Am frühen Sonntagabend lief der Film als öffentliche Veranstaltung im Saalbau-Kino - vor fast leeren Rängen. Etwa 20 Zuschauer - davon die meisten in das Geschehen auf irgendeine Weise eingebunden - interessierten sich zwei Jahre nach Bekanntwerden des Skandals für das, was vor ihrer Haustür passierte, für das Leid der Opfer, die Unfähigkeit der Verantwortlichen, sich den Vorwürfen zu stellen, und die Lehren, die gezogen werden müssen.

Die Juristin Tillmann, die mit der juristischen Aufarbeitung der Missbrauchsfälle beauftragt war und sich gemeinsam mit den Regisseurinnen und Adrian Koerfer vom Opferverein Glasbrechen nach dem Film den Fragen der wenigen Besucher stellte, machte das offensichtliche Desinteresse "nachdenklich". Es könne möglicherweise damit zu tun haben, dass den Verbrechen um das Missbrauchssystem von Gerold Becker in den vergangenen 24 Monaten in der Öffentlichkeit viel Raum eingeräumt wurde. Aber "das war richtig", betonte die Richterin.

Bis an die Schmerzgrenze

Die Dokumentation zeige deutlich, wie Lehrer heute noch unterschiedliche Erklärungen dafür finden, dass sie nichts gesehen haben oder gesehen haben wollen. "Viele sind in den Gesprächen bis an ihre persönliche Schmerzgrenze gegangen", beschreiben die Filmemacherinnen ihre Interviewpartner von der OSO. Und "es waren nicht sehr viele, die mit uns sprechen wollten".

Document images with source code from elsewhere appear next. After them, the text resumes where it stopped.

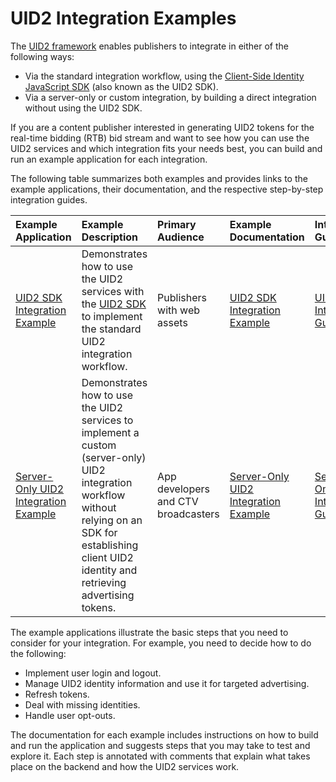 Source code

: # UID2 Integration Examples

The [UID2 framework](https://github.com/UnifiedID2/uid2docs/tree/main) enables publishers to integrate in either of the following ways:

- Via the standard integration workflow, using the [Client-Side Identity JavaScript SDK](https://github.com/UnifiedID2/uid2docs/blob/main/api/v2/sdks/client-side-identity.md) (also known as the UID2 SDK).
- Via a server-only or custom integration, by building a direct integration without using the UID2 SDK.

If you are a content publisher interested in generating UID2 tokens for the real-time bidding (RTB) bid stream and want to see how you can use the UID2 services and which integration fits your needs best, you can build and run an example application for each integration.

The following table summarizes both examples and provides links to the example applications, their documentation, and the respective step-by-step integration guides.

| Example Application | Example Description | Primary Audience | Example Documentation| Integration Guide |
| :--- | :--- | :--- | :--- | :--- |
| [UID2 SDK Integration Example](https://example-jssdk-integ.uidapi.com/) | Demonstrates how to use the UID2 services with the [UID2 SDK](https://github.com/UnifiedID2/uid2docs/blob/main/api/v1/sdks/client-side-identity-v1.md) to implement the standard UID2 integration workflow.  | Publishers with web assets | [UID2 SDK Integration Example](./publisher/standard/README.md) | [UID2 SDK Integration Guide](https://github.com/UnifiedID2/uid2docs/blob/main/api/v1/guides/publisher-client-side.md) |
| [Server-Only UID2 Integration Example](https://example-srvonly-integ.uidapi.com/login) |Demonstrates how to use the UID2 services to implement a custom (server-only) UID2 integration workflow without relying on an SDK for establishing client UID2 identity and retrieving advertising tokens.| App developers and CTV broadcasters |  [Server-Only UID2 Integration Example](./publisher/server_only/README.md) | [Server-Only UID2 Integration Guide](https://github.com/UnifiedID2/uid2docs/blob/main/api/v1/guides/custom-publisher-integration.md) |

The example applications illustrate the basic steps that you need to consider for your integration. For example, you need to decide how to do the following:
- Implement user login and logout.
- Manage UID2 identity information and use it for targeted advertising.
- Refresh tokens.
- Deal with missing identities.
- Handle user opt-outs.

The documentation for each example includes instructions on how to build and run the application and suggests steps that you may take to test and explore it. Each step is annotated with comments that explain what takes place on the backend and how the UID2 services work.
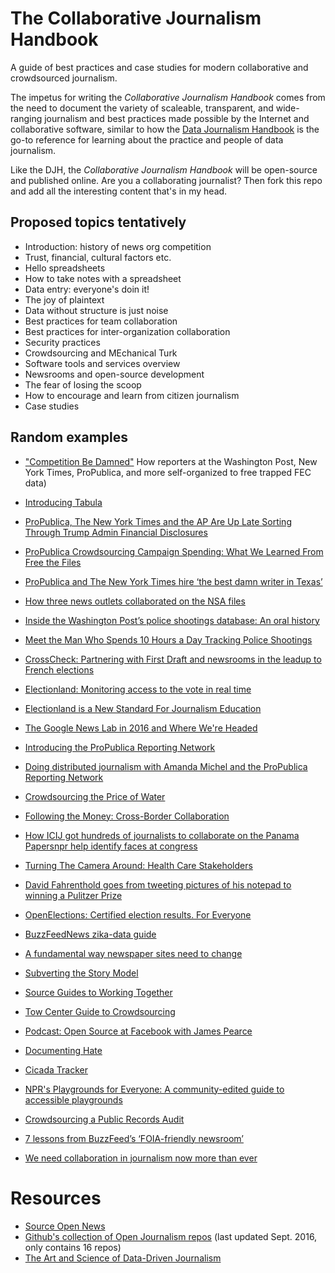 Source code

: # The Collaborative Journalism Handbook

A guide of best practices and case studies for modern collaborative and crowdsourced journalism.

The impetus for writing the *Collaborative Journalism Handbook* comes from the need to document the variety of scaleable, transparent, and wide-ranging journalism and best practices made possible by the Internet and collaborative software, similar to how the [Data Journalism Handbook](http://datajournalismhandbook.org/) is the go-to reference for learning about the practice and people of data journalism.

Like the DJH, the *Collaborative Journalism Handbook* will be open-source and published online. Are you a collaborating journalist? Then fork this repo and add all the interesting content that's in my head.


## Proposed topics tentatively

- Introduction: history of news org competition
- Trust, financial, cultural factors etc.
- Hello spreadsheets
- How to take notes with a spreadsheet
- Data entry: everyone's doin it!
- The joy of plaintext
- Data without structure is just noise
- Best practices for team collaboration
- Best practices for inter-organization collaboration
- Security practices
- Crowdsourcing and MEchanical Turk
- Software tools and services overview
- Newsrooms and open-source development
- The fear of losing the scoop
- How to encourage and learn from citizen journalism
- Case studies

## Random examples

- ["Competition Be Damned"](https://source.opennews.org/articles/news-nerds-against-pdfs/) How reporters at the Washington Post, New York Times, ProPublica, and more self-organized to free trapped FEC data)
- [Introducing Tabula](https://source.opennews.org/articles/introducing-tabula/)
- [ProPublica, The New York Times and the AP Are Up Late Sorting Through Trump Admin Financial Disclosures](http://www.adweek.com/digital/propublica-the-new-york-times-and-the-ap-are-up-late-sorting-through-trump-admin-financial-disclosures/)
- [ProPublica Crowdsourcing Campaign Spending: What We Learned From Free the Files](https://www.propublica.org/article/crowdsourcing-campaign-spending-what-we-learned-from-free-the-files)
- [ProPublica and The New York Times hire ‘the best damn writer in Texas’](https://www.poynter.org/2017/propublica-and-the-new-york-times-hire-the-best-damn-writer-in-texas/452119/)
- [How three news outlets collaborated on the NSA files](https://www.journalism.co.uk/news/how-nytimes-guardian-and-propublica-collaborated-on-the-nsa-files/s2/a554585/)
- [Inside the Washington Post’s police shootings database: An oral history](https://medium.com/thewashingtonpost/inside-the-washington-post-s-police-shootings-database-an-oral-history-413121889529)
- [Meet the Man Who Spends 10 Hours a Day Tracking Police Shootings](http://www.gq.com/story/fatal-encounters-police-statistics-interview)
- [CrossCheck: Partnering with First Draft and newsrooms in the leadup to French elections](https://blog.google/topics/google-europe/crosscheck-first-draft-newsrooms-french-elections/)
- [Electionland: Monitoring access to the vote in real time](https://projects.propublica.org/electionland/)
- [Electionland is a New Standard For Journalism Education](https://medium.com/@simongalp/electionland-is-a-new-standard-for-journalism-education-425dd190706e)
- [The Google News Lab in 2016 and Where We're Headed](https://medium.com/google-news-lab/the-google-news-lab-in-2016-and-where-were-headed-17b16a8ee63d)
- [Introducing the ProPublica Reporting Network](https://www.propublica.org/article/introducing-the-propublica-reporting-network-520)
- [Doing distributed journalism with Amanda Michel and the ProPublica Reporting Network](https://maimonidesladder.com/2009/07/10/doing-distributed-journalism-with-amanda-michel-and-the-propublica-reporting-network/)
- [Crowdsourcing the Price of Water](http://datajournalismhandbook.org/1.0/en/case_studies_17.html)
- [Following the Money: Cross-Border Collaboration](http://datajournalismhandbook.org/1.0/en/in_the_newsroom_7.html)
- [How ICIJ got hundreds of journalists to collaborate on the Panama Papersnpr help identify faces at congress](https://www.poynter.org/2016/how-icij-got-hundreds-of-journalists-to-collaborate-on-the-panama-papers/405041/)
- [Turning The Camera Around: Health Care Stakeholders](http://www.npr.org/news/specials/2009/hearing-pano/)
- [David Fahrenthold goes from tweeting pictures of his notepad to winning a Pulitzer Prize](http://www.niemanlab.org/2017/04/david-fahrenthold-goes-from-tweeting-pictures-of-his-notepad-to-winning-a-pulitzer-prize/)
- [OpenElections: Certified election results. For Everyone](http://www.openelections.net/)
- [BuzzFeedNews zika-data guide](https://github.com/BuzzFeedNews/zika-data)
- [A fundamental way newspaper sites need to change](http://www.holovaty.com/writing/fundamental-change/)
- [Subverting the Story Model](https://source.opennews.org/articles/subverting-story-model/)
- [Source Guides to Working Together](https://source.opennews.org/guides/source-guide-working-together/)
- [Tow Center Guide to Crowdsourcing](https://www.cjr.org/tow_center_reports/guide_to_crowdsourcing.php)

- [Podcast: Open Source at Facebook with James Pearce](https://changelog.com/podcast/211)
- [Documenting Hate](https://projects.propublica.org/graphics/hatecrimes)
- [Cicada Tracker](https://project.wnyc.org/cicadas/)
- [NPR's Playgrounds for Everyone: A community-edited guide to accessible playgrounds](http://www.playgroundsforeveryone.com/)
- [Crowdsourcing a Public Records Audit](http://www.playgroundsforeveryone.com/)
- [7 lessons from BuzzFeed’s ‘FOIA-friendly newsroom’](https://www.poynter.org/2016/7-lessons-from-buzzfeeds-foia-friendly-newsroom/416733/)
- [We need collaboration in journalism now more than ever](https://www.poynter.org/2016/we-need-collaboration-in-journalism-now-more-than-ever/441391/)

# Resources 

- [Source Open News](https://source.opennews.org/)
- [Github's collection of Open Journalism repos](https://github.com/showcases/open-journalism) (last updated Sept. 2016, only contains 16 repos)
- [The Art and Science of Data-Driven Journalism](https://www.gitbook.com/book/towcenter/the-art-and-science-of-data-driven-journalism/details)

Eine juristische Aufarbeitung der Verbrechen an den Kindern sei wegen der lange zurückliegenden Taten und deren Verjährung nicht mehr möglich, beantwortete Brigitte Tillmann die Frage einer Besucherin.

Missbrauchsopfer brauchen durchschnittlich "bis zu 20 Jahre, bis sie jemand davon erzählen." Viele Kinder versuchten sich Eltern oder Lehrern anzuvertrauen, aber man glaube ihnen nicht oder höre nicht zu. "In der Regel braucht das Opfer acht Erwachsene, bis es einen gefunden hat, der ihm glaubt", machte Tillmann das Dilemma anhand von Zahlen deutlich. Ein Missbrauchsopfer begründete das jahrelange Schweigen so: "Aus Liebe zu meinen Eltern habe ich nichts erzählt. Sie hätten es nicht verkraftet." Koerfer ergänzte: "Weil man sich schuldig und beschmutzt fühlt."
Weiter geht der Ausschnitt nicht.